_Directions_.
The answer must be one number: the count of lines in the data below that include "Step".

Source texts of formatted documents
####################

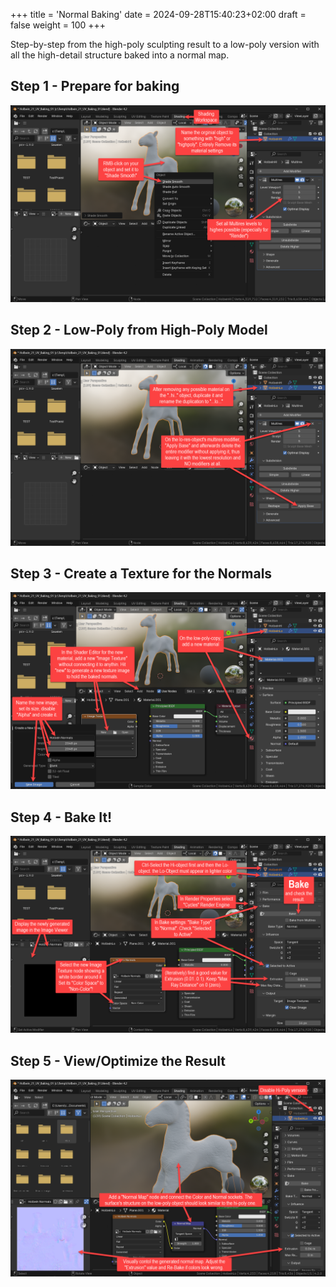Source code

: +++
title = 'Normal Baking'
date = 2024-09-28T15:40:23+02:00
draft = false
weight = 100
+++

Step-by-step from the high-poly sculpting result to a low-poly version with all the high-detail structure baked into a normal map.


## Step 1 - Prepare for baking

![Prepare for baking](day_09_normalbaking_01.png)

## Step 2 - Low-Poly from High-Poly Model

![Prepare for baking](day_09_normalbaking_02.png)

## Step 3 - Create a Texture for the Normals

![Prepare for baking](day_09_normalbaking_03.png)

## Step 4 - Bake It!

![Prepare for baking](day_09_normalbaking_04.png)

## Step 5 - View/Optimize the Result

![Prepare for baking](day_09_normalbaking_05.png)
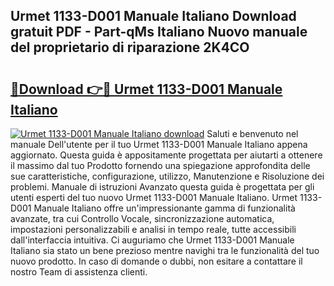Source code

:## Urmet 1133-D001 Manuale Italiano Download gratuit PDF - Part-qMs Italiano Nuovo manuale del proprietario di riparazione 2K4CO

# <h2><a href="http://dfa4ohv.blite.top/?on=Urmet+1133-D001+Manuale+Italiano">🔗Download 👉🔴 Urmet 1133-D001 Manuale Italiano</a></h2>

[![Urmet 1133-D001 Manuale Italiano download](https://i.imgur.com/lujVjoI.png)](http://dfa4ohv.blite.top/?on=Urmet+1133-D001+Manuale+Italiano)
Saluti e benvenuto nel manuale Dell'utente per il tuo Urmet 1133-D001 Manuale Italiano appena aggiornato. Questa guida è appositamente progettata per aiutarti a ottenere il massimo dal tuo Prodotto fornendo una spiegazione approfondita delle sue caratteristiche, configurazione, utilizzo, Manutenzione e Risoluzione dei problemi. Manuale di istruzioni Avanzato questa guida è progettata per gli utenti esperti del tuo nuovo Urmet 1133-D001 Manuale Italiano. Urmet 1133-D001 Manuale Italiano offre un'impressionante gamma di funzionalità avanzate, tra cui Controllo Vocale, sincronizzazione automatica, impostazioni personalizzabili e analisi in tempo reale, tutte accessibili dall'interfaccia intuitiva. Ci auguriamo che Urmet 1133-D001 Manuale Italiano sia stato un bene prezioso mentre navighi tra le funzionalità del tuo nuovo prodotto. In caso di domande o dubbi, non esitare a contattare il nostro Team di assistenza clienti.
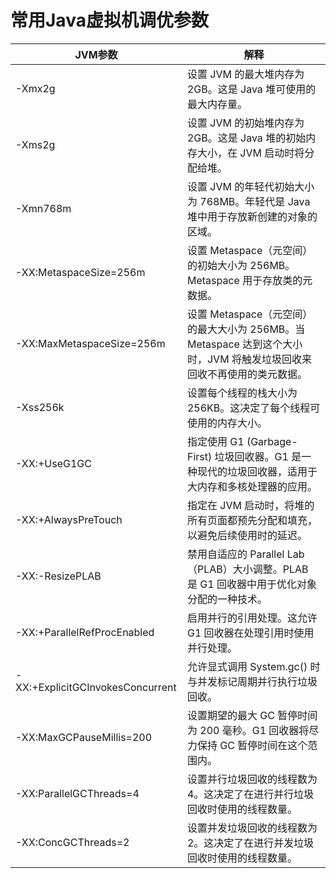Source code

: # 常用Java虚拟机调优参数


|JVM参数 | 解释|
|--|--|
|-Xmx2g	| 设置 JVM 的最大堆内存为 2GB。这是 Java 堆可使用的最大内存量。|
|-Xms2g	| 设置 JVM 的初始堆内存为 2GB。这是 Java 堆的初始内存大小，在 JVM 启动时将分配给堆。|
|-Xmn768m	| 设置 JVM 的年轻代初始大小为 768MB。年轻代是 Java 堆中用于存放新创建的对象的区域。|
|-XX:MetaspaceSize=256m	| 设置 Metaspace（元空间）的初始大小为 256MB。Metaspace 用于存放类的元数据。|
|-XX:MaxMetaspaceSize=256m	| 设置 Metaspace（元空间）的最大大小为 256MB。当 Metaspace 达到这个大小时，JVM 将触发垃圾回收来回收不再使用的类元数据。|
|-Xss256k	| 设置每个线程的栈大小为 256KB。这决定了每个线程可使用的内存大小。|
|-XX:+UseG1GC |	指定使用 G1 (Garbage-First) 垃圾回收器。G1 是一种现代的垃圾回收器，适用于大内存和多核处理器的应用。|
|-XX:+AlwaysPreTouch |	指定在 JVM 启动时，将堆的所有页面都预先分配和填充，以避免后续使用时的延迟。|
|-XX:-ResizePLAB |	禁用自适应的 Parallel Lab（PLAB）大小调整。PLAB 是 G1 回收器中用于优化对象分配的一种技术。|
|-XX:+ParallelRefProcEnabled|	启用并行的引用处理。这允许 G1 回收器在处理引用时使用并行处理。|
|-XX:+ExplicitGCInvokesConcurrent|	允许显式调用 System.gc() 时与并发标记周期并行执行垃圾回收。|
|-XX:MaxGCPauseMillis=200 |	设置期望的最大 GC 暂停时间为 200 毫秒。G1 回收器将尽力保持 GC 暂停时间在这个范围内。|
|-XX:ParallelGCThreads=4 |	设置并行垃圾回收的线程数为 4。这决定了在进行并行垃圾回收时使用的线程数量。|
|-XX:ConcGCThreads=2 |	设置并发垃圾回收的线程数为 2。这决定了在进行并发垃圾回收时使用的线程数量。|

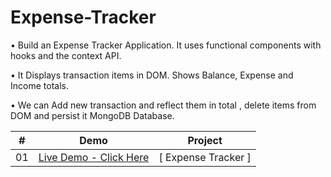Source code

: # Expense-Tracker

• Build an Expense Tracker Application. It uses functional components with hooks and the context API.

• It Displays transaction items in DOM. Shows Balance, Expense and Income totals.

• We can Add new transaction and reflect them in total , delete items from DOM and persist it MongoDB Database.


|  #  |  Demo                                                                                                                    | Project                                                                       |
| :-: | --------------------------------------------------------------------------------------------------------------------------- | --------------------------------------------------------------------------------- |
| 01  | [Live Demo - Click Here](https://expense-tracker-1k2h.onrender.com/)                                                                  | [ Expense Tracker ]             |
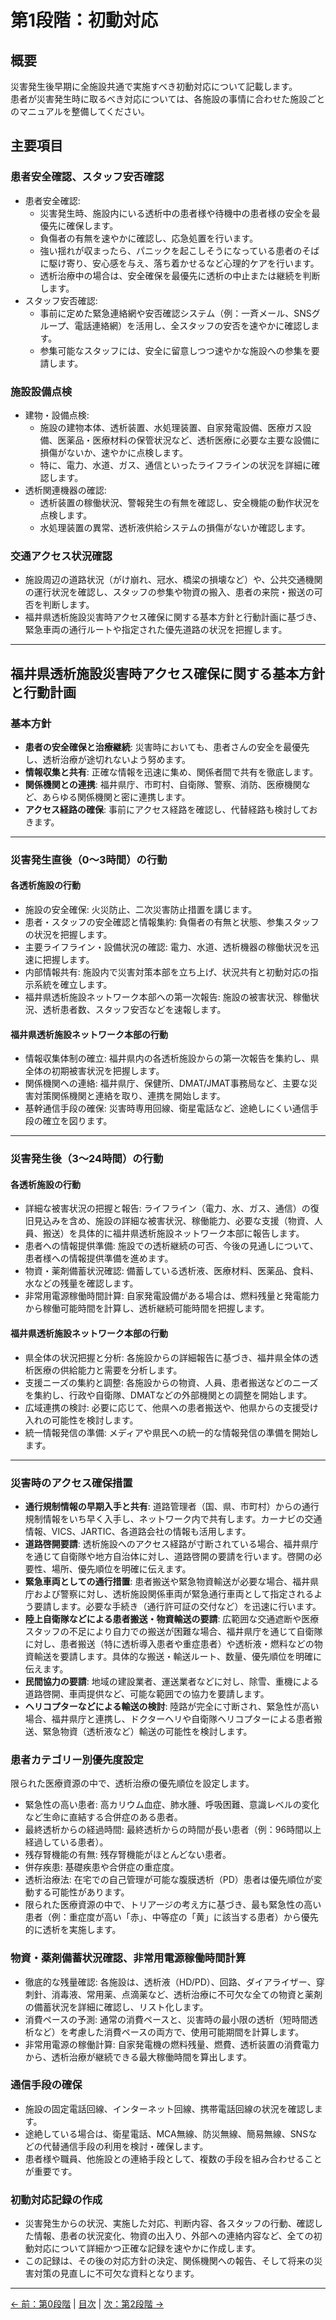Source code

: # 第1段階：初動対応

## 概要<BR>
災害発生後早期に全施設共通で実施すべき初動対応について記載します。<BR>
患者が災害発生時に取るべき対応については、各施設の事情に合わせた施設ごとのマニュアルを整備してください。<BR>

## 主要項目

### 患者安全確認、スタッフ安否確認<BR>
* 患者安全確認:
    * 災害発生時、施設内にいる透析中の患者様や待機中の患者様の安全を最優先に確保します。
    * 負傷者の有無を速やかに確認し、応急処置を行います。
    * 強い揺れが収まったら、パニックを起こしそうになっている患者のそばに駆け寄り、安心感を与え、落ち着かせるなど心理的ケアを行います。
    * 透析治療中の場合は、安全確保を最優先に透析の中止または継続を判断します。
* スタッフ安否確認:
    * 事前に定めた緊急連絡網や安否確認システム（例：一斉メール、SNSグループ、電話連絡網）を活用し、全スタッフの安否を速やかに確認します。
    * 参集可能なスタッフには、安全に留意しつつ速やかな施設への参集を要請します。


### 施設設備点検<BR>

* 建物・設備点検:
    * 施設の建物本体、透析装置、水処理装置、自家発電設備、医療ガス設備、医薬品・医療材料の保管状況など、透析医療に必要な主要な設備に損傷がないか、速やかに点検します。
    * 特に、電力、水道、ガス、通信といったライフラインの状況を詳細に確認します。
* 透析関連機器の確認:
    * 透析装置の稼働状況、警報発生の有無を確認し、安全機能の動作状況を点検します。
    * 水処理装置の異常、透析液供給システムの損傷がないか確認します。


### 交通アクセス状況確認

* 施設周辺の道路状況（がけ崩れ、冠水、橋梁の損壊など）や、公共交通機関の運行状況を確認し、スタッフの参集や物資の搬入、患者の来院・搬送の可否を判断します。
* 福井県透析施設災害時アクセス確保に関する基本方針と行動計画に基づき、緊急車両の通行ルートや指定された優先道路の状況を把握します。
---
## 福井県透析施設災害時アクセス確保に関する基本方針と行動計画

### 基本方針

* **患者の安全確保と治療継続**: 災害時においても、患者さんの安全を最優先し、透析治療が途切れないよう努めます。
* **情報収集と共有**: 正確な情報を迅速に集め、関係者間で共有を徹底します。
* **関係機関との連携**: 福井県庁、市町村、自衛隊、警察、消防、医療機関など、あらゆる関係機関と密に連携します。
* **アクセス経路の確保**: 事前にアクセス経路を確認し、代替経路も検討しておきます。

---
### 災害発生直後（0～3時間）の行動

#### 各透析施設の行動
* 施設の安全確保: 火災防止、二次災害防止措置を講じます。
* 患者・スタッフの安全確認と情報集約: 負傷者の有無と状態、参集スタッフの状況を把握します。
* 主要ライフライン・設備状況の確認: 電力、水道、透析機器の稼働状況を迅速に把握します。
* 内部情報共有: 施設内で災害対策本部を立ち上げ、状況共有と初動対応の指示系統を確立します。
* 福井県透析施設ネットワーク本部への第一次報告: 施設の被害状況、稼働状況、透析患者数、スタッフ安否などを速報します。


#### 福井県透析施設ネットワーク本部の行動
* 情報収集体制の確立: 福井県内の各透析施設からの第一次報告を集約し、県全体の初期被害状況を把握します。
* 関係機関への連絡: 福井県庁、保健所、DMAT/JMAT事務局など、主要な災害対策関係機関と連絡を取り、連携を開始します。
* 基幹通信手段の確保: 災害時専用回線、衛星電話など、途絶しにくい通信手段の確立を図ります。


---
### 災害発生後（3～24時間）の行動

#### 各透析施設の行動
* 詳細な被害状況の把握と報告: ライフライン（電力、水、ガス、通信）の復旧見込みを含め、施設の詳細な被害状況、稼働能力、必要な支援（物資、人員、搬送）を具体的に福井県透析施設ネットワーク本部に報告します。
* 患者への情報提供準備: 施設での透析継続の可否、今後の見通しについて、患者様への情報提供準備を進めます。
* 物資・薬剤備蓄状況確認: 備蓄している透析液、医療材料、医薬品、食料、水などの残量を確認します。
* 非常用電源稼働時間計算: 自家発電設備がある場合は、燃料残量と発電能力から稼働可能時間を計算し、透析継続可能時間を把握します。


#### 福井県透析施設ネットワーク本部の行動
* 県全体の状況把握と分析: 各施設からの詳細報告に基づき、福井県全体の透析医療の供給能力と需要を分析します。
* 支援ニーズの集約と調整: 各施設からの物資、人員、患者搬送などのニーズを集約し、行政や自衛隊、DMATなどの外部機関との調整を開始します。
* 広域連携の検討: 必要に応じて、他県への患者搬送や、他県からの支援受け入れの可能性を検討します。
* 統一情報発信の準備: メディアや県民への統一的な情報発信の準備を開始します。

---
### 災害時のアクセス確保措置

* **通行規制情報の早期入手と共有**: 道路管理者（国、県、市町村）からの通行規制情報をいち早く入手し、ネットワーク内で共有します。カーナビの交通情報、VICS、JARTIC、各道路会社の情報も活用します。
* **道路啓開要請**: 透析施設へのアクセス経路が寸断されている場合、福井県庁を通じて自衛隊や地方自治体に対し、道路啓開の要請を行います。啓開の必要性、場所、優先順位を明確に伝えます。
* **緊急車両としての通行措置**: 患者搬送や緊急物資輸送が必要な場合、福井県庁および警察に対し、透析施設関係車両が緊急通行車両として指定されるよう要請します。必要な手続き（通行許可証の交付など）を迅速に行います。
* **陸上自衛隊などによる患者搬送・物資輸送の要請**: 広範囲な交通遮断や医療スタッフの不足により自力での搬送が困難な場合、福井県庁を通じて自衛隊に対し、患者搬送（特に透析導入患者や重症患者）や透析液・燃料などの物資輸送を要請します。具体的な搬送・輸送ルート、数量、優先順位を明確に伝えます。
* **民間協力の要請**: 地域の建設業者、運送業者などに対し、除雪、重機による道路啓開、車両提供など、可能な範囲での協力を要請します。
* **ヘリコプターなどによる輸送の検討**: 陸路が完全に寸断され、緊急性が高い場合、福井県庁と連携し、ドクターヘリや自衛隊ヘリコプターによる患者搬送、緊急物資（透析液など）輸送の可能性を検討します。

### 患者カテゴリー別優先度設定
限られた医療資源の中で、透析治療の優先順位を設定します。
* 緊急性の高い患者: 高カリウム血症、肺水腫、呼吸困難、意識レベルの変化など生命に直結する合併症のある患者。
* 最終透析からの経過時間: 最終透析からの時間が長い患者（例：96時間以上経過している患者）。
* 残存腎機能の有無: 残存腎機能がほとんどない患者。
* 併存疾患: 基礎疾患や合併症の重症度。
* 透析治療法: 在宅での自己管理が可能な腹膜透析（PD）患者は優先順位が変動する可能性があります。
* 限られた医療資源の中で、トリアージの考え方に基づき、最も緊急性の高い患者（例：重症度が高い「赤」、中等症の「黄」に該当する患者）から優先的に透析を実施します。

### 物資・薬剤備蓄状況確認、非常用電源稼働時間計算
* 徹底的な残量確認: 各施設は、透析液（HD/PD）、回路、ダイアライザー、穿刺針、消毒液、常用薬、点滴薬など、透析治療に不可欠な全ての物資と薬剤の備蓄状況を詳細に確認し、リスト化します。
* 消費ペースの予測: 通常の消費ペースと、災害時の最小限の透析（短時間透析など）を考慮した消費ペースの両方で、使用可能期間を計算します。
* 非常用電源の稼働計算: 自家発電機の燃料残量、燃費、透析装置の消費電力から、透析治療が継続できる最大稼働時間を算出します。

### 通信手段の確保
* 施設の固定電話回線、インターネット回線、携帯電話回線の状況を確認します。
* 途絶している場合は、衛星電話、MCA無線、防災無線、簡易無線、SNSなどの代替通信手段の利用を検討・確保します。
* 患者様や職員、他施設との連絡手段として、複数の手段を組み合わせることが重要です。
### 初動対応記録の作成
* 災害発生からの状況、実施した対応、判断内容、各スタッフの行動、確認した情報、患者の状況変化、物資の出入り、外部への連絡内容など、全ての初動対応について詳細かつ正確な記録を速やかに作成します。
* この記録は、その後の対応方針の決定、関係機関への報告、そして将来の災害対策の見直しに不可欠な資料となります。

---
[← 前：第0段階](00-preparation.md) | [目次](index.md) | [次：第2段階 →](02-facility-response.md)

####################

_Exercise output_.
6